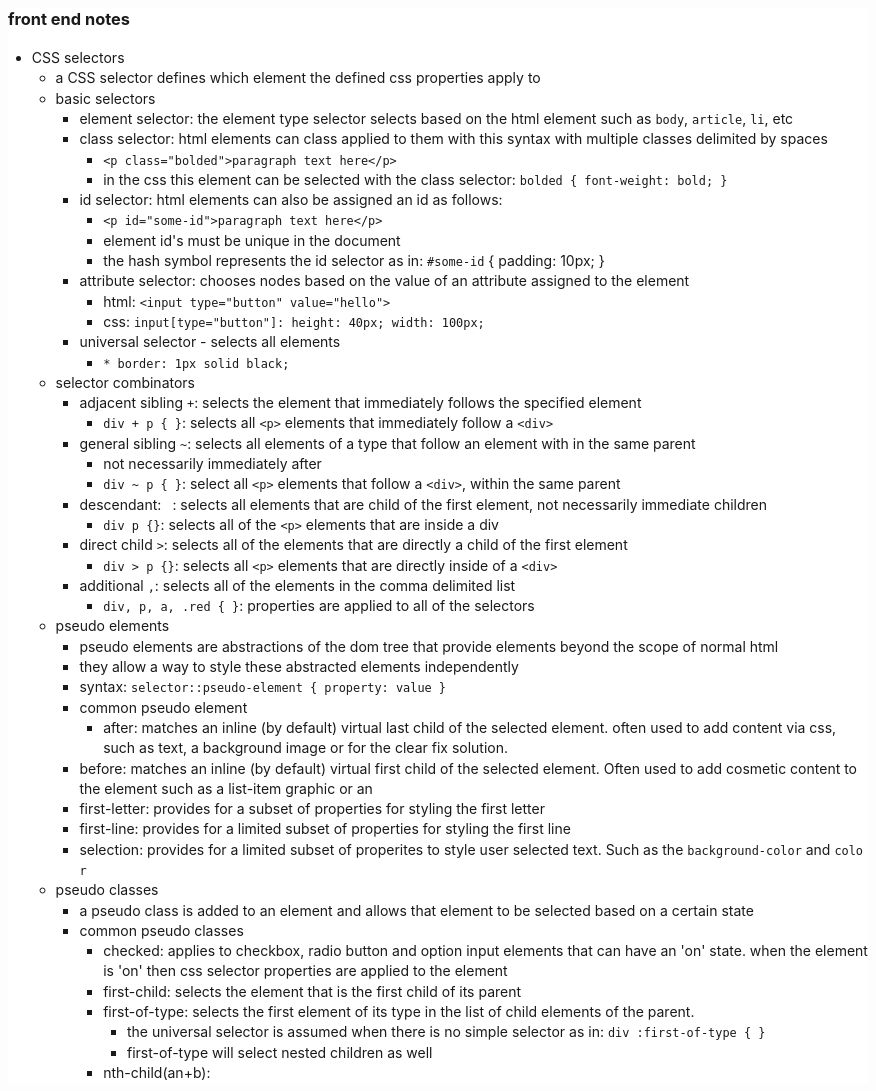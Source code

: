 ### front end notes

* CSS selectors
    - a CSS selector defines which element the defined css properties apply to
    - basic selectors
        - element selector: the element type selector selects based on the html element such as `body`, `article`, `li`, etc
        - class selector: html elements can class applied to them with this syntax with multiple classes delimited by spaces
            - `<p class="bolded">paragraph text here</p>`
            - in the css this element can be selected with the class selector: `bolded { font-weight: bold; }`
        - id selector: html elements can also be assigned an id as follows:
            - `<p id="some-id">paragraph text here</p>`
            - element id's must be unique in the document
            - the hash symbol represents the id selector as in: `#some-id` { padding: 10px; } 
        - attribute selector: chooses nodes based on the value of an attribute assigned to the element
            - html: `<input type="button" value="hello">`
            - css: `input[type="button"]: height: 40px; width: 100px;`
        - universal selector - selects all elements
            - `* border: 1px solid black;`
    - selector combinators
        - adjacent sibling `+`: selects the element that immediately follows the specified element 
            - `div + p { }`: selects all `<p>` elements that immediately follow a `<div>`
        - general sibling `~`: selects all elements of a type that follow an element with in the same parent
            - not necessarily immediately after
            - `div ~ p { }`: select all `<p>` elements that follow a `<div>`, within the same parent
        - descendant: ` `: selects all elements that are child of the first element, not necessarily immediate children
            - `div p {}`: selects all of the `<p>` elements that are inside a div
        - direct child `>`: selects all of the elements that are directly a child of the first element
            - `div > p {}`: selects all `<p>` elements that are directly inside of a `<div>`
        - additional `,`: selects all of the elements in the comma delimited list
            - `div, p, a, .red { }`: properties are applied to all of the selectors
    - pseudo elements
        - pseudo elements are abstractions of the dom tree that provide elements beyond the scope of normal html
        - they allow a way to style these abstracted elements independently
        - syntax: `selector::pseudo-element { property: value }`
        - common pseudo element
            - after: matches an inline (by default) virtual last child of the selected element. often used to add content via css, such as text,
                  a background image or for the clear fix solution.
        - before: matches an inline (by default) virtual first child of the selected element. Often used to add cosmetic content to the element
                   such as a list-item graphic or an 
        - first-letter: provides for a subset of properties for styling the first letter
        - first-line: provides for a limited subset of properties for styling the first line
        - selection: provides for a limited subset of properites to style user selected text. Such as the `background-color` and  `color`
    - pseudo classes
        - a pseudo class is added to an element and allows that element to be selected based on a certain state
        - common pseudo classes
            - checked: applies to checkbox, radio button and option input elements that can have an 'on' state. 
                   when the element is 'on' then css selector properties are applied to the element
            - first-child: selects the element that is the first child of its parent
            - first-of-type: selects the first element of its type in the list of child elements of the parent.
                - the universal selector is assumed when there is no simple selector as in: `div :first-of-type { }` 
                - first-of-type will select nested children as well
            - nth-child(an+b):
+--
-- What the exercise asks --
Pick out the lines above containing the word "inline", then copy them.

-- Answer space --
            - after: matches an inline (by default) virtual last child of the selected element. often used to add content via css, such as text,
        - before: matches an inline (by default) virtual first child of the selected element. Often used to add cosmetic content to the element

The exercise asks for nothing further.